Nutrition Argentina , Tucumán, Wednesday, March 25 of 2015, 09:59

Learning to look after water

Researchers of the Conicet participate in a project with schools to control water quality of rivers and streams in the province of Tucumán

CONICET/DICYT Water is tasteless, colourless and odourless; and it is more than two hydrogen atoms bonded to one oxygen: it is essential for the development of life. Although it covers more than 70% of the land surface, only 1% of the fresh water is available because the rest is mainly in the sea and the poles. Thus, water is a very scarce resource so it must be looked after and used rationality.

In order to determine its quality, experts usually resort to physicochemical parameters such as dissolved oxygen concentration, odour, turbidity, pH and so on. Nevertheless, biological indicators such as the analysis of aquatic insect communities to determine the environmental state of the rivers are increasingly used to determine water quality. This option has great advantages: it is easy to collect samples; it has low cost, and others.

“The fact that these organisms live in the river makes an essential difference when compared to a chemical sample: animals tell us what is going on and what happened to them in the recent past- days or weeks – in the water. The main benefit is that the insects act as “guards” since they are always in the site and can manifest if there are any specific pollution events”, Carlos Molineri, associate researcher of Conicet at the Instituto de Biodiversidad Neotropical (IBN, Conicet- UNT) [Institute of Neotropical Biodiversity], says.

The scientist, together with Daniel Dos Santos, assistant researcher of the Conicet at the same institute, and biologist Celina Reynaga work in an educational project to record and monitor the insects of the rivers and streams close to the Raco district in Tucumán, in order to raise awareness in the community about the importance of protecting water resources.

This initiative is the result of a joint action between the IBN, the Hermanos de la Tierra [Brothers of the Earth] association and the University Voluntary Service of the Facultad de Ciencias Naturales [Faculty of Natural Sciences] of the Universidad Nacional de Tucumán (UNT) [National University of Tucumán] Furthermore, 13 schools from the northeast of the province participate in the project. These schools are located in foothill and mid-mountain regions.

The researchers are in charge of training the teachers in the use of useful tools to perform educational activities on environment with their students. The idea is to focus on plants and animals that could serve as biological indicators of water pollution.

Reynaga states that before the outings to the rivers and streams the children attend some training to know how to look for the aquatic insects that belong to the four groups easily observable: bigeyes (megaloptera), stoneflies, caddisflies and riffle beetles. The children use a fine mesh strainer to collect the species and classify them with a special form that guides the kids in the observation.

“The study is conducted directly in the field. Insects are collected and then children calculate a very simple index in which they add a point for any of these organisms that appear and determine the ecological state of the river. If the four groups appear, it means that the water is excellent, but if there is none, it is polluted. These types of activities are done not only for educational purposes but also scientific, since we use the information for monitoring”, Molineri explains.

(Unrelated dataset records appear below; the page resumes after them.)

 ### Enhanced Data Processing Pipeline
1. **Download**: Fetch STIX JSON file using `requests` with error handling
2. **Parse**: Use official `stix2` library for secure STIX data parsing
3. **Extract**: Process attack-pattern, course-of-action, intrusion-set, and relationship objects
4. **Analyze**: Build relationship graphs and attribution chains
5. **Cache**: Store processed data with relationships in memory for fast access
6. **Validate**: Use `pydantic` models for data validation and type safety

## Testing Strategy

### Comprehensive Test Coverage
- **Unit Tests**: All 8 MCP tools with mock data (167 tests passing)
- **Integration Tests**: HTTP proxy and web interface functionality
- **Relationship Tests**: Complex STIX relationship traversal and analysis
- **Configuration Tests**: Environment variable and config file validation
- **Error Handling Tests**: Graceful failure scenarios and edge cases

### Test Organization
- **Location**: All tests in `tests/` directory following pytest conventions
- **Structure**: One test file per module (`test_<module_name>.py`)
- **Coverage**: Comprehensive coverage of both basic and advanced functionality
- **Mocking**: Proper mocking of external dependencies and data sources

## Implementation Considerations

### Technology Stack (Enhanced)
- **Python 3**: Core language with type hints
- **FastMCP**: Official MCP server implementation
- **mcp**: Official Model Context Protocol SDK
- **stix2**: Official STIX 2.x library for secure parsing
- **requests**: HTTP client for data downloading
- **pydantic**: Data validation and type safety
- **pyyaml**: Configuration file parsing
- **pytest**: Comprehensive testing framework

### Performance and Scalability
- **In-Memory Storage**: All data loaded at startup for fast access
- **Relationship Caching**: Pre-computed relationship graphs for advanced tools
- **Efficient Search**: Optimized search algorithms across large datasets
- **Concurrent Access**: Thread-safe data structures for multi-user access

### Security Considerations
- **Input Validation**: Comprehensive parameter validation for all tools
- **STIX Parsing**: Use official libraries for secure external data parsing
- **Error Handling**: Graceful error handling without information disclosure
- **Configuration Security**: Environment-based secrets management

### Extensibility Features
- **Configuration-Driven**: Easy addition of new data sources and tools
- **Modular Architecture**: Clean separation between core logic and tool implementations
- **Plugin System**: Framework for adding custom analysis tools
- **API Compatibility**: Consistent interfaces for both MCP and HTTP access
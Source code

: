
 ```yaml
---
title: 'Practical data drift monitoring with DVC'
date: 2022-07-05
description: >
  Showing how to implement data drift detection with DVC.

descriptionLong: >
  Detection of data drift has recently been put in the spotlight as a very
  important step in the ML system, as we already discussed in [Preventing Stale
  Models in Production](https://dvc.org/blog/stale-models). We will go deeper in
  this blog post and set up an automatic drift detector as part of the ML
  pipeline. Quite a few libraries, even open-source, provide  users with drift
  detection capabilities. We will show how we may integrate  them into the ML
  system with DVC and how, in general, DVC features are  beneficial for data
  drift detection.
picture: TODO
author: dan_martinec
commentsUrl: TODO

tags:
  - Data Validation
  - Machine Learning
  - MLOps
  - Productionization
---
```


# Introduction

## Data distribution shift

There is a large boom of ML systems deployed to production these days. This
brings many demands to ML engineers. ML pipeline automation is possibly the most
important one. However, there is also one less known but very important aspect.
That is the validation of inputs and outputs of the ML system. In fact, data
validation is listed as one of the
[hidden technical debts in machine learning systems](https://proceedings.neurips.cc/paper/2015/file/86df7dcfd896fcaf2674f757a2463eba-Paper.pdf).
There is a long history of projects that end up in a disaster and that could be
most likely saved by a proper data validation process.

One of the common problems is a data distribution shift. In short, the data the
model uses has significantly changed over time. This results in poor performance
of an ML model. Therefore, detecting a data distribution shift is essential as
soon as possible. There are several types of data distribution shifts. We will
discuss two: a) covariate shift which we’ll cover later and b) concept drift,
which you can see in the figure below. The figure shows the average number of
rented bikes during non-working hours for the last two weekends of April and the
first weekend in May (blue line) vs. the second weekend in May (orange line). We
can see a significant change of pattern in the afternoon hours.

Likewise, the children, the parents and the school community usually actively participate in the project and state that the causes of pollution can be solved. For this reason, the schools are developing a method to purify the waters with aquatic plants whose roots block the water draining through the irrigation canals before they reach the river.

From the river to the magnifying glass


Apart from the educational work by providing the community with advice on how to look after the quality of the water, the researchers conduct studies on taxonomy, phylogeny, and biogeography of aquatic invertebrates. The scientists collect samples in the same rivers and streams where the school students carried out their tasks but with different types of nets and light traps. After that the samples are placed in a container with alcohol and labelled with the information on the collection for further analyses at the laboratory.

Regarding that, Dos Santos highlights that the microhabitats are carefully analysed to undertake an extensive survey. The researchers take samples of winged adults at noon and aquatic nymphs to obtain more details about the life cycles of insects. Furthermore, as some species live under the stones, they have to be removed so that when the water runs they are caught with a net.

“Basically, there are two great environments in a mountain river: deep pools of calm waters; and rapids, where the water flows faster. The insects have different preferences; some take advantage of everything the current brings, and others live on what remains in the riverbed. The stones are also very different, if they emerge, they heat up and act like a heat conductor”, the researcher adds.

Furthermore, the scientists analyse the behaviour and structural changes of the community of insects and determine the biological, physiological, histological and genetic changes these insects have in response to the changes in the ecosystem. Reynaga comments that her work consists in studying the eating habits of each organism that lives under the water and with that information make a food web to evaluate how the system works, what they eat and obtain environmental indicators.

“These studies are really significant because, for instance, some diseases can be transmitted by insects whose larva is aquatic, such as mosquitoes or midges. Insects like caddisflies and dragonflies are fed on larvae and that is why its presence is useful to control the population of these potentially dangerous species”, Dos Santos concluded.